**Problem to work on**:
In the records below, find the lines that include the string "application" and report how many there are, nothing else.

*** Extracted information ***

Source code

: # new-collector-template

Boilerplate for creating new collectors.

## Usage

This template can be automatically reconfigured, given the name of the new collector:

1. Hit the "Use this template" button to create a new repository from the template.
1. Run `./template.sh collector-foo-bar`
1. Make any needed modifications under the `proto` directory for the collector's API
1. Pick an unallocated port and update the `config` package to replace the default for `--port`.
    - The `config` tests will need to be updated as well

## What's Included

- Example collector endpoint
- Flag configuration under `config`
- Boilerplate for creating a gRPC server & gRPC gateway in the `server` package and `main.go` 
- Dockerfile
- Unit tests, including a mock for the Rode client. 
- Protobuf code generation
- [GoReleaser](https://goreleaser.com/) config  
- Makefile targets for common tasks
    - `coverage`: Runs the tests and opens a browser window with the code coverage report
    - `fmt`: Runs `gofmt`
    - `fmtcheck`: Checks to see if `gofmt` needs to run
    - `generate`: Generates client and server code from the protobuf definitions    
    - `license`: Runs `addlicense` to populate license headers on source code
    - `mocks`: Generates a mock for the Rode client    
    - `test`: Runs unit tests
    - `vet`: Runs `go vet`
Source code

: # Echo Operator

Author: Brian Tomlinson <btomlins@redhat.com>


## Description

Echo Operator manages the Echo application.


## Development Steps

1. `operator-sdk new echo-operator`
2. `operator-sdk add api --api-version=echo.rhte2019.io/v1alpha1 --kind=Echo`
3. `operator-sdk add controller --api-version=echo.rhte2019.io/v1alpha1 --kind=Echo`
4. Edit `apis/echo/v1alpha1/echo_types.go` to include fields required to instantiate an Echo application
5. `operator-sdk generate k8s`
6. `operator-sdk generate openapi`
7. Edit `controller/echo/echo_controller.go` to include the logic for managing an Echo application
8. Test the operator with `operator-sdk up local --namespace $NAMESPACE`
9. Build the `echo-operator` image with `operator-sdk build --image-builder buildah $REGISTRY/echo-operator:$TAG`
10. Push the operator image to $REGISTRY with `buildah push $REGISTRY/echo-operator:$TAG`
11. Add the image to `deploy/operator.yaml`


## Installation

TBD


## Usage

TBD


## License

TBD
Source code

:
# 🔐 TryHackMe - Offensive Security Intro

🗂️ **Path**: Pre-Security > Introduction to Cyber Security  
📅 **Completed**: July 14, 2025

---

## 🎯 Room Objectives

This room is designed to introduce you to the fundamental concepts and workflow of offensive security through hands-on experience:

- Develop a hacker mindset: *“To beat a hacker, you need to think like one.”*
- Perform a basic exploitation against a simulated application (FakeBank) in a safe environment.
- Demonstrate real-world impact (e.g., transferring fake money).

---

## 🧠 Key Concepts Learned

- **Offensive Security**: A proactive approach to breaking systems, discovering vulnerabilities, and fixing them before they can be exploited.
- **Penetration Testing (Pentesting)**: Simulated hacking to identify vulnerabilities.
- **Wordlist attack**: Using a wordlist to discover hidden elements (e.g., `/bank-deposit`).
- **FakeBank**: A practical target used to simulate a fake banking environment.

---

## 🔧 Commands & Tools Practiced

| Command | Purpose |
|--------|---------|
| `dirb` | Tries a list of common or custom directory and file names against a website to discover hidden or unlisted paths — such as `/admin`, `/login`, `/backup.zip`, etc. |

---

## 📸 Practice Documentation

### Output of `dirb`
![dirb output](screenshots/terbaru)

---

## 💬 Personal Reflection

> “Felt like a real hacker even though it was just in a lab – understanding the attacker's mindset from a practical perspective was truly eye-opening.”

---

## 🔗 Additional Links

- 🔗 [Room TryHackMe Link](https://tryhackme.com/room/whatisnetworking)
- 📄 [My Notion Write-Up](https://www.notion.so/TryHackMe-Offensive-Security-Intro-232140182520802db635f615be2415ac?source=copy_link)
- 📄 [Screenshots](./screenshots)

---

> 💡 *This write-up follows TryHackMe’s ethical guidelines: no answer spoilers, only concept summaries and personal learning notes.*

*** End of Extracted information ***
*** Extracted information ***

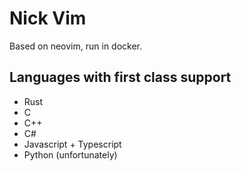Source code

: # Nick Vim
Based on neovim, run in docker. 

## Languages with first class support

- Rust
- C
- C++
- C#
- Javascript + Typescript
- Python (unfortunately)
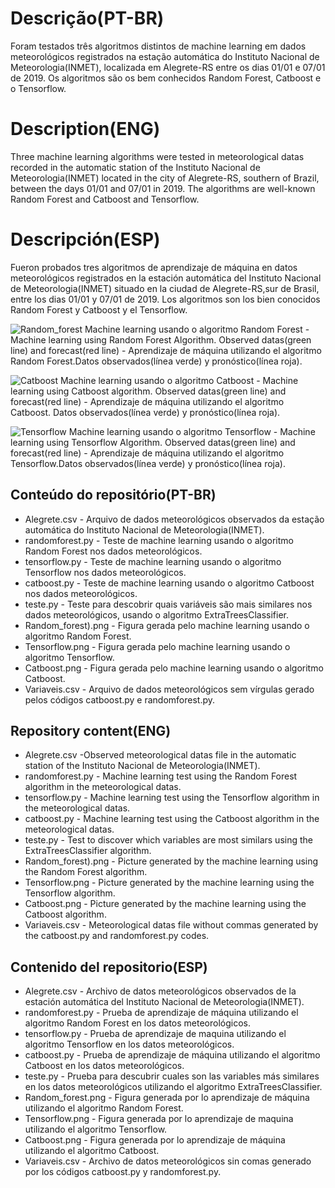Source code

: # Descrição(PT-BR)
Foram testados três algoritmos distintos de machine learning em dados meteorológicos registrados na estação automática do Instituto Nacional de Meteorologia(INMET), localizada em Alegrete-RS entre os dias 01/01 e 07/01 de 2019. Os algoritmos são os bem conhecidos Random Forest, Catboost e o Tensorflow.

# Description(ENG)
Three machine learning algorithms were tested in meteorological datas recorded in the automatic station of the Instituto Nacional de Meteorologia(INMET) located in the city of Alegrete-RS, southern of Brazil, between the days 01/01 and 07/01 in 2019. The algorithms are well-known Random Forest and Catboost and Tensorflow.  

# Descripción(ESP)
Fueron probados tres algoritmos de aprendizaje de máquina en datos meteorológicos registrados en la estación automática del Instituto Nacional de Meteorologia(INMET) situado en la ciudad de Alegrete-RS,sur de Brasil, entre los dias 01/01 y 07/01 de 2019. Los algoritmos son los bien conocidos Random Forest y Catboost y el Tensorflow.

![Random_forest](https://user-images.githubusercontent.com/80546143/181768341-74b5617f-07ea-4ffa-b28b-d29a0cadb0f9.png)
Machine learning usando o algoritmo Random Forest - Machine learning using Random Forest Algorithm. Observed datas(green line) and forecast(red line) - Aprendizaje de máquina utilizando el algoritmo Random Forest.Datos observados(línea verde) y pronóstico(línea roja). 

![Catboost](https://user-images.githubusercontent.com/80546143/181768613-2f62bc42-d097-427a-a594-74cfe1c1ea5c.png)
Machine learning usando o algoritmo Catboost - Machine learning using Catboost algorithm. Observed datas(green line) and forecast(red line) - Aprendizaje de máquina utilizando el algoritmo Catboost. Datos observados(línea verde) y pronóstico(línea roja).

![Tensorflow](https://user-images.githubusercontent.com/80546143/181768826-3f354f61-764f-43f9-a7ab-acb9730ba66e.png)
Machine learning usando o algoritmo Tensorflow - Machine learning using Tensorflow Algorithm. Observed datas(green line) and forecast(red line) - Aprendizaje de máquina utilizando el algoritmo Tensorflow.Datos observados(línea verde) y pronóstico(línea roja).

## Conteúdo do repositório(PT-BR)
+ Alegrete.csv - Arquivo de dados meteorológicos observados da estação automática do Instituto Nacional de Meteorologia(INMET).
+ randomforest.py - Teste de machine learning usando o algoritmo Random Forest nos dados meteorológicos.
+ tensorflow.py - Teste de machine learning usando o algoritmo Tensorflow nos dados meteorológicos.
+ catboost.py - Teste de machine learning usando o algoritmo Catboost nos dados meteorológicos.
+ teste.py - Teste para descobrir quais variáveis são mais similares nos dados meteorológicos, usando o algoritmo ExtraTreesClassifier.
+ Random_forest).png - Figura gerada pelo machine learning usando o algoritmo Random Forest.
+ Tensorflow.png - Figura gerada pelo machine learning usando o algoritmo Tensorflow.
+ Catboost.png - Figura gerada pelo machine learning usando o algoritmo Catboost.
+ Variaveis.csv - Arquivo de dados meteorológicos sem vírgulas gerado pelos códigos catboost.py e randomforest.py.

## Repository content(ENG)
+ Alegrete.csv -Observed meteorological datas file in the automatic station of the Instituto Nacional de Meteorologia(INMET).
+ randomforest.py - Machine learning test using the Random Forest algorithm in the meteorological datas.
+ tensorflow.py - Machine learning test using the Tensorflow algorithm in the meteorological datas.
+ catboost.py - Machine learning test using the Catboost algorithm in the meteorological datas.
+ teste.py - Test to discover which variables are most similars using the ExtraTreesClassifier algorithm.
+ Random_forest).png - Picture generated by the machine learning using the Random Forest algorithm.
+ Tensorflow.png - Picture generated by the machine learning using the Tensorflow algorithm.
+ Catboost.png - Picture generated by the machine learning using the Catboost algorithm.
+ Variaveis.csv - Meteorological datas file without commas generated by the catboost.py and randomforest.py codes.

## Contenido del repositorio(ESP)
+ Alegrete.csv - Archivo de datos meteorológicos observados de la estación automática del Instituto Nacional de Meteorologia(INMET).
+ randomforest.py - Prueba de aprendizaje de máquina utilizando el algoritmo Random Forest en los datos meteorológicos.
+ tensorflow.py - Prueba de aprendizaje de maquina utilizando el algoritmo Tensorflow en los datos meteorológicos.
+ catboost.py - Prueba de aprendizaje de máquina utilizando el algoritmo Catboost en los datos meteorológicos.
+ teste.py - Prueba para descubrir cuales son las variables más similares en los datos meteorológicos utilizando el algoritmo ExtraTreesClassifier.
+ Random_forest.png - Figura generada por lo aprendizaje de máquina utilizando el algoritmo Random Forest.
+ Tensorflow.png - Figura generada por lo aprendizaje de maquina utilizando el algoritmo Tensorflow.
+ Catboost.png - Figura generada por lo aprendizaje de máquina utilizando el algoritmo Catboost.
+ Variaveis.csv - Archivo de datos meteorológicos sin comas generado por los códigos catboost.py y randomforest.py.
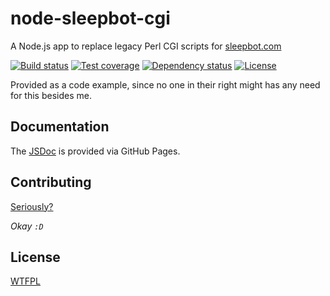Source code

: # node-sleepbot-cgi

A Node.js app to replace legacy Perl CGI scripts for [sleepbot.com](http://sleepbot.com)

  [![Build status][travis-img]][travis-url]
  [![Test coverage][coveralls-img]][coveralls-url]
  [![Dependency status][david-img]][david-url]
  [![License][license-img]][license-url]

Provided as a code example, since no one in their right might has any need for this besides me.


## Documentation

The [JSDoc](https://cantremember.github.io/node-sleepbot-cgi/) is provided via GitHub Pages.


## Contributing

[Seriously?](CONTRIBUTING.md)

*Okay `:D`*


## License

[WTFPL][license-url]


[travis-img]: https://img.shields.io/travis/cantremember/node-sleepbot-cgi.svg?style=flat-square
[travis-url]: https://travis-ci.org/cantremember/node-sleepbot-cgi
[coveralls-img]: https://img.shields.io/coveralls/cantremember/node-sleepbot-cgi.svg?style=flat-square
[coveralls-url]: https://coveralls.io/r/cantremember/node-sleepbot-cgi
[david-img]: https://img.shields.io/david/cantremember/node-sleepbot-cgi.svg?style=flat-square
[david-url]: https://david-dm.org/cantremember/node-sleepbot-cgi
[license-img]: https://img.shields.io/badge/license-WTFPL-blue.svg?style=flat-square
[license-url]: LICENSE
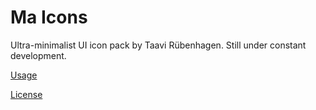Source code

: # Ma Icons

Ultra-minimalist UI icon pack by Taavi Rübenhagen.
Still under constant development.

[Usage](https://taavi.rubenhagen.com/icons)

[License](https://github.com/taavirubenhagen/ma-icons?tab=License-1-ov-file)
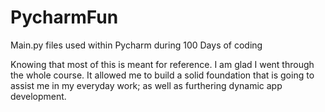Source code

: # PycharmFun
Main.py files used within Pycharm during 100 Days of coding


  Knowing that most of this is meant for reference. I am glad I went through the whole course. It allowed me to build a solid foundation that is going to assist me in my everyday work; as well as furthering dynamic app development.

*** End of Extracted information ***
*** Extracted information ***

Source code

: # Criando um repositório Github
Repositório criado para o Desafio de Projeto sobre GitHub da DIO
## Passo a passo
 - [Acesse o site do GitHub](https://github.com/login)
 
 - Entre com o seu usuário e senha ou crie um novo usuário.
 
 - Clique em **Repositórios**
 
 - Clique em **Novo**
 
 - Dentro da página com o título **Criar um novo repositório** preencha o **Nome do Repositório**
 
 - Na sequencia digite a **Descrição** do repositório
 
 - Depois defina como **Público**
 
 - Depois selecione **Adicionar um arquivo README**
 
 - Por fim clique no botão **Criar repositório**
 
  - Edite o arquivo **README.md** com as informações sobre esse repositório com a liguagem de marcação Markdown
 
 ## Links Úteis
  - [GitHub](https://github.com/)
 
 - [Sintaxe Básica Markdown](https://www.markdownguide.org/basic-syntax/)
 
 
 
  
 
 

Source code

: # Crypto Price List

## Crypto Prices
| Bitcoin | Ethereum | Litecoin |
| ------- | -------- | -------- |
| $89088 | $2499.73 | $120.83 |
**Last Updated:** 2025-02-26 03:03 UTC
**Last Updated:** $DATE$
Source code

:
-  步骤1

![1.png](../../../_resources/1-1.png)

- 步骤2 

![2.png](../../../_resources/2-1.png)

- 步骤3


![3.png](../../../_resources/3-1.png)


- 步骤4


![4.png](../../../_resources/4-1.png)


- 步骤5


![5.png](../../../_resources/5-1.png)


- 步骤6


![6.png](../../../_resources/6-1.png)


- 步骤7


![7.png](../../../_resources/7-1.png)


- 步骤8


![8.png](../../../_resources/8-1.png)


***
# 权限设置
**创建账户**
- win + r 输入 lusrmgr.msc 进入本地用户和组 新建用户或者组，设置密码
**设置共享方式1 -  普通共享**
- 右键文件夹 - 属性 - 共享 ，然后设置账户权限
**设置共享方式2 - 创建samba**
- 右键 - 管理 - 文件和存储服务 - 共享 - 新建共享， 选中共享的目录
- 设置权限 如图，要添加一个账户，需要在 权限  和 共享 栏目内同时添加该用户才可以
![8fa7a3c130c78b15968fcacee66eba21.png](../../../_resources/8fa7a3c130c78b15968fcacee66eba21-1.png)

*** End of Extracted information ***

**Answer**:
4